Search code examples
rggplot2continuous-integrationloess

LOESS confidence intervals excessively narrow in qqplot2


I'm having some trouble understanding how confidence intervals are calculated in ggplot2 while using LOESS smoothing. From a few other threads, my understanding is that ggplot2 uses t-intervals calculated based on regression standard errors, i.e., using the distance between the actual data points and the LOESS line. But I think I must be mistaken based on the confidence intervals that ggplot2 produces. Here's example code (actually qplot in this case, but I think the result should be the same):

qplot(Year, Purposivism, data=fig1.dat, geom=c('point', 'smooth'), level=0.99, span=0.5, method='loess', ylab="Term Frequency per Million Words") +
theme_bw() +
theme(text=element_text(family="Century", size=12)) +
expand_limits(y = 0) +
scale_x_continuous(breaks = scales::pretty_breaks(n = 10)) +
theme(axis.text.x = element_text(angle = 45, hjust=1))

Here's the resulting graph:

Graph

On the left side of the graph (say, 1920-1940) the points are tightly packed around the LOESS line, and are mostly inside the confidence intervals. But from around 1960-1980, they're all over the place, yet the width of the confidence interval seems about the same. I think I must be misunderstanding how the CIs work, because this seems unintuitive.

Thanks in advance for your help! Very happy to provide any other information that might be useful.


Solution

  • Where you are likely confused is in the difference between confidence and prediction interval. Confidence intervals, which are used in geom_smooth are the predicted confidence in the estimated mean. This is a measure of how far the average of your observations will deviate at the point estimate. In predict.lm there is an option to add interval = "prediction", which would give you the prediction interval. The prediction interval incorporates the uncertainty in the error-term from y ~ x %*% beta + epsilon, while the confidence interval only incorporates the fixed effect uncertainty from y ~ x %*% beta. I have not looked into prediction intervals for loess curves, and other non- and semi-parametric smoothers, but it does not seem to be implemented in ?predict.loess

    We can illustrate how geom_smooth estimates the confidence intervals by manual calculation. Lets start by using the most boring reproducible example. mtcars from the stats package (included in base R).

    data(mtcars)
    fit <- loess(mpg ~ hp, data = mtcars)
    preds <- predict(fit, se = TRUE)
    names(preds)
    #[1] "fit"            "se.fit"         "residual.scale" "df" 
    

    To calculate the confidence interval, we use the standard formula as you correctly specified.
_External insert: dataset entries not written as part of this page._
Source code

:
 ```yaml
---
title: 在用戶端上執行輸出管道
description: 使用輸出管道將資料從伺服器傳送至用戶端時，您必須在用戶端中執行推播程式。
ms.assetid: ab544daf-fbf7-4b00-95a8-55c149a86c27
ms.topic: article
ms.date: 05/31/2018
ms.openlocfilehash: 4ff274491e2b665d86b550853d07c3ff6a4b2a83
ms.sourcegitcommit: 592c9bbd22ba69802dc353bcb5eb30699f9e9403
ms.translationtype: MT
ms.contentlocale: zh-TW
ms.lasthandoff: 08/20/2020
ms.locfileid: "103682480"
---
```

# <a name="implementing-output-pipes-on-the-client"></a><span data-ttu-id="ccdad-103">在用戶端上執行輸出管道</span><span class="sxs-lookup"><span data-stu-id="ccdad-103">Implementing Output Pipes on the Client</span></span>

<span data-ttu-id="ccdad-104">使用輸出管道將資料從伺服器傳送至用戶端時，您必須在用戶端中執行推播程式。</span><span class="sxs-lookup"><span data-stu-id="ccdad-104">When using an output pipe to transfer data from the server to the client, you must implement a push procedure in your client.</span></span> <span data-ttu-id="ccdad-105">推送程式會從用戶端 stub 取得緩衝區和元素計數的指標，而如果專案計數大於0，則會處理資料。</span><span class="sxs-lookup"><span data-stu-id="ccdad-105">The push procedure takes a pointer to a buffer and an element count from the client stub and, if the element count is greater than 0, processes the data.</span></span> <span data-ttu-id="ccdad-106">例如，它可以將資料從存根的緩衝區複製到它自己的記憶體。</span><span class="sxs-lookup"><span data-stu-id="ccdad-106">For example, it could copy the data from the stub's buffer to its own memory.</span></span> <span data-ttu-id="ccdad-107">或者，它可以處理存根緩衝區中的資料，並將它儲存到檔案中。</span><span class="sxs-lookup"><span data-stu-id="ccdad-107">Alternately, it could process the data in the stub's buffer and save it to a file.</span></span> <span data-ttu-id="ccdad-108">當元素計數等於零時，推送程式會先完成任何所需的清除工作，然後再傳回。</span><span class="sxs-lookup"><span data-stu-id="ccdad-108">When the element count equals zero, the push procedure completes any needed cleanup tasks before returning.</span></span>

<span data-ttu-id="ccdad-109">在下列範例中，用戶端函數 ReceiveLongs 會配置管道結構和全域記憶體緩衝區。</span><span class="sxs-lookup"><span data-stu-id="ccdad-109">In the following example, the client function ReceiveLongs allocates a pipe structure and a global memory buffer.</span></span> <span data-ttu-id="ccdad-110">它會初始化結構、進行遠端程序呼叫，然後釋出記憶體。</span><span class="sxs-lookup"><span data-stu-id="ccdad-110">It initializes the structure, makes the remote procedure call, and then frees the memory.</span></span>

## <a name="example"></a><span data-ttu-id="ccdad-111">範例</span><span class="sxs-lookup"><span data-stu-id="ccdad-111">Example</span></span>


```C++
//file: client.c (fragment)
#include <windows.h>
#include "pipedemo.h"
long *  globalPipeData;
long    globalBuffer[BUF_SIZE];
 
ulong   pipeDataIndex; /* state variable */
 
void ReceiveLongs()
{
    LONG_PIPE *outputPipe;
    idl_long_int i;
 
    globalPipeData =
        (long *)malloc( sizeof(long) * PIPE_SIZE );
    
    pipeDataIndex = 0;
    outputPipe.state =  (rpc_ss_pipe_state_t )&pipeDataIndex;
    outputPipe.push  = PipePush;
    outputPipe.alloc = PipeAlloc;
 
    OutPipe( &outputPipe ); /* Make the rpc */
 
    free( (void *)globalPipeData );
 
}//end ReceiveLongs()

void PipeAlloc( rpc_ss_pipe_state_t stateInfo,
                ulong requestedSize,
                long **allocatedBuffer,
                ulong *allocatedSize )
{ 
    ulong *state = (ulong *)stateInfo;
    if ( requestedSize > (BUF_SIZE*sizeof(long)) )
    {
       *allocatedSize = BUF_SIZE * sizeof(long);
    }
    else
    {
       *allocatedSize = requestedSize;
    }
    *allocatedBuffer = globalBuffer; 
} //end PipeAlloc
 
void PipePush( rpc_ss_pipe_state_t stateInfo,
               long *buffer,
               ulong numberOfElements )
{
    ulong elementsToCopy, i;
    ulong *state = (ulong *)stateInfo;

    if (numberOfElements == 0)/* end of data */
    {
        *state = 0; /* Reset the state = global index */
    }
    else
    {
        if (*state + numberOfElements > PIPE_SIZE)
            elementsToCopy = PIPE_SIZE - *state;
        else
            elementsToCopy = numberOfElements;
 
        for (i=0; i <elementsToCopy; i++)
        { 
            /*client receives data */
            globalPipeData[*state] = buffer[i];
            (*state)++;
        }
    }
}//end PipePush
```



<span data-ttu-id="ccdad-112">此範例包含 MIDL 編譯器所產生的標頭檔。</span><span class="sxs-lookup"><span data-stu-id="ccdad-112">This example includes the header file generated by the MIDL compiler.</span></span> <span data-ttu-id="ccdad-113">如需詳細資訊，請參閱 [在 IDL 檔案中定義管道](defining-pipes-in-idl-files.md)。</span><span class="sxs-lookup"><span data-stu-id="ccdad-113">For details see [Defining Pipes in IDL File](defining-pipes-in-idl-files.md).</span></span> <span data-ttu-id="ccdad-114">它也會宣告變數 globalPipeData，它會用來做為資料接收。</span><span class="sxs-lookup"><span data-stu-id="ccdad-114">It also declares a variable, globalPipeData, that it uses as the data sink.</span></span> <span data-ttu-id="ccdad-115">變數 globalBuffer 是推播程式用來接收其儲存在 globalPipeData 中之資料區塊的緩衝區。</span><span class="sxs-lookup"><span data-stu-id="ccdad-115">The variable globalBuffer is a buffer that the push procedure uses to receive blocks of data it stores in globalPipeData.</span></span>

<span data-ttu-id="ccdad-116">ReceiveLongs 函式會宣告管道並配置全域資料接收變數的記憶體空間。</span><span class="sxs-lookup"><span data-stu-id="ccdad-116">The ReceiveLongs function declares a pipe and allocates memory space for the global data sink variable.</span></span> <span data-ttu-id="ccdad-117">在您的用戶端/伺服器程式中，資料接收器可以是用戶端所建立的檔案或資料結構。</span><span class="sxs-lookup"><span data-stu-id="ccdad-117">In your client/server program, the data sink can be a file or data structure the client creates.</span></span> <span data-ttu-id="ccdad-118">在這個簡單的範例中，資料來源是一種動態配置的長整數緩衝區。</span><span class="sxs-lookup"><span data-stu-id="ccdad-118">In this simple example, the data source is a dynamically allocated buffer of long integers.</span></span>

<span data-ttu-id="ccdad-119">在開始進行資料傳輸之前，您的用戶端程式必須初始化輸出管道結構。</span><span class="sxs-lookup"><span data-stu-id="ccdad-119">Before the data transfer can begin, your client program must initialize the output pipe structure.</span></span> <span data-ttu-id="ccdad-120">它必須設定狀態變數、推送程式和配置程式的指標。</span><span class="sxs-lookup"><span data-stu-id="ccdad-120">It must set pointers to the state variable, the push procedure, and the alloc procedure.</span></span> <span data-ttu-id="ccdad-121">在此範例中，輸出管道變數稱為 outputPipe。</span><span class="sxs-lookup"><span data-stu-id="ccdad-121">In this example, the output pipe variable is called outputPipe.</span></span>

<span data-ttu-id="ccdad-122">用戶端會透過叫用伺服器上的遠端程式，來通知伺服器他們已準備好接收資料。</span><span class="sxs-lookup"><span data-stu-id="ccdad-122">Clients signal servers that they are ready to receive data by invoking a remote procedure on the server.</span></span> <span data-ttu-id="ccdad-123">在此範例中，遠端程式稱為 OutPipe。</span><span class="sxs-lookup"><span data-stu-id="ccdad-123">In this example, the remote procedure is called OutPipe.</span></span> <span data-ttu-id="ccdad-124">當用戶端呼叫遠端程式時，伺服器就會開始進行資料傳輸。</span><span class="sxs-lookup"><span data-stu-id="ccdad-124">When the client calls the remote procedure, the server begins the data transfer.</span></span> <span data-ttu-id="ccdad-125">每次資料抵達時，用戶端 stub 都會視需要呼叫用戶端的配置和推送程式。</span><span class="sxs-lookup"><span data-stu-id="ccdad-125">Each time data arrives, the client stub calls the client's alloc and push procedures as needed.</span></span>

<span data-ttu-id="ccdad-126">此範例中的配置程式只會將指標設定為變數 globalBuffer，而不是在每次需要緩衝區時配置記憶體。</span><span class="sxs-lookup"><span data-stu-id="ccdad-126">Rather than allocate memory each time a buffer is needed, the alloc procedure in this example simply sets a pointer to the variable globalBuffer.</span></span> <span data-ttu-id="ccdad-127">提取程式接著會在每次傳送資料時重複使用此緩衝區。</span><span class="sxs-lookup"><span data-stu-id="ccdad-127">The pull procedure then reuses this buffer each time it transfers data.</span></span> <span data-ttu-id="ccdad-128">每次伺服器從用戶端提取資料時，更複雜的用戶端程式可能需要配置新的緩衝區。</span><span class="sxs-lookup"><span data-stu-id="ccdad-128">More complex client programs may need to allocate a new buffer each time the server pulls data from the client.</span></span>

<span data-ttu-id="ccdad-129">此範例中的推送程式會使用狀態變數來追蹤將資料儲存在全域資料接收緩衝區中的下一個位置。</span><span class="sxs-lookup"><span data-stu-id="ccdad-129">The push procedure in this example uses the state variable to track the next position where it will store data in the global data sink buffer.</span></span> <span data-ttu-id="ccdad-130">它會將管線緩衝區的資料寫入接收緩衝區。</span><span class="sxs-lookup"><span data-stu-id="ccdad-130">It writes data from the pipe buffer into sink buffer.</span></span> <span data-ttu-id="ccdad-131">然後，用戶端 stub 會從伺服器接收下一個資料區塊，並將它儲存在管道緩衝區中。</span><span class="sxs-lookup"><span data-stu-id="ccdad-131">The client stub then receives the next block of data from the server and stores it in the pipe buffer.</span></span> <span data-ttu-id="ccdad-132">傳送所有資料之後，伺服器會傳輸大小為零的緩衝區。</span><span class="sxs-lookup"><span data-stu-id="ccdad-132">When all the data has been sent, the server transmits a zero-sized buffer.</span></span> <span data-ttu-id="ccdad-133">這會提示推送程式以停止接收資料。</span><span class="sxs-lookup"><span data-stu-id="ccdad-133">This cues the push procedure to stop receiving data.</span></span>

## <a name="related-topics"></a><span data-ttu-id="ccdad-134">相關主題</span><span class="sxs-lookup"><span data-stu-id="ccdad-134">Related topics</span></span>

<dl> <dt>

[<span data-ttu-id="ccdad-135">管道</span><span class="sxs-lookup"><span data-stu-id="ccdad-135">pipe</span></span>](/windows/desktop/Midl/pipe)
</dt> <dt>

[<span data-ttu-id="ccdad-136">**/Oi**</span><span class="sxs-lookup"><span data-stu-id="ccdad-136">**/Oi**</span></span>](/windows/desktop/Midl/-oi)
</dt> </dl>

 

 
    T <- qt(p = 0.975, df = preds$df)
    lwr <- preds$fit - T * preds$se.fit
    upr <- preds$fit + T * preds$se.fit
    

    To create a proper plot of the confidence interval i merge all the necessary info into a single data.frame, while ordering the input, to ensure proper line order.

    ord <- order(mtcars$hp)
    plotData <- data.frame(lwr = lwr[ord], 
                           upr = upr[ord], 
                           fit = preds$fit[ord], 
                           hp = mtcars$hp[ord], 
                           mpg = mtcars$mpg[ord])
    

    Last but not least we simply need to create the plot, and compare it to the one produced by ggplot2

    p1 <- ggplot(plotData, aes(x = hp, ymax = upr, ymin = lwr)) + 
        #Data points
        geom_point(aes(y = mpg)) + 
        #Line from prediction
        geom_line(aes(y = fit)) + 
        #Points from prediction
        geom_point(aes(y = fit)) + 
        #Confidence interval
        geom_ribbon(alpha = 0.3, col = "thistle1") + 
        labs(title = "manual")
    p2 <- ggplot(mtcars, aes(x = hp, y = mpg)) + 
        geom_point() + 
        geom_smooth() + 
        labs(title = "ggplot2")
    #Merge plots
    library(gridExtra)
    grid.arrange(p1, p2, ncol = 1)
    

    Now for the output: Image of loess smoother produced by the described code

    Except for some smoothing done by ggplot, and the added points for the fitted values this is easily seen to be identical.

    I hope this clears out how the points confidence interval is calculated.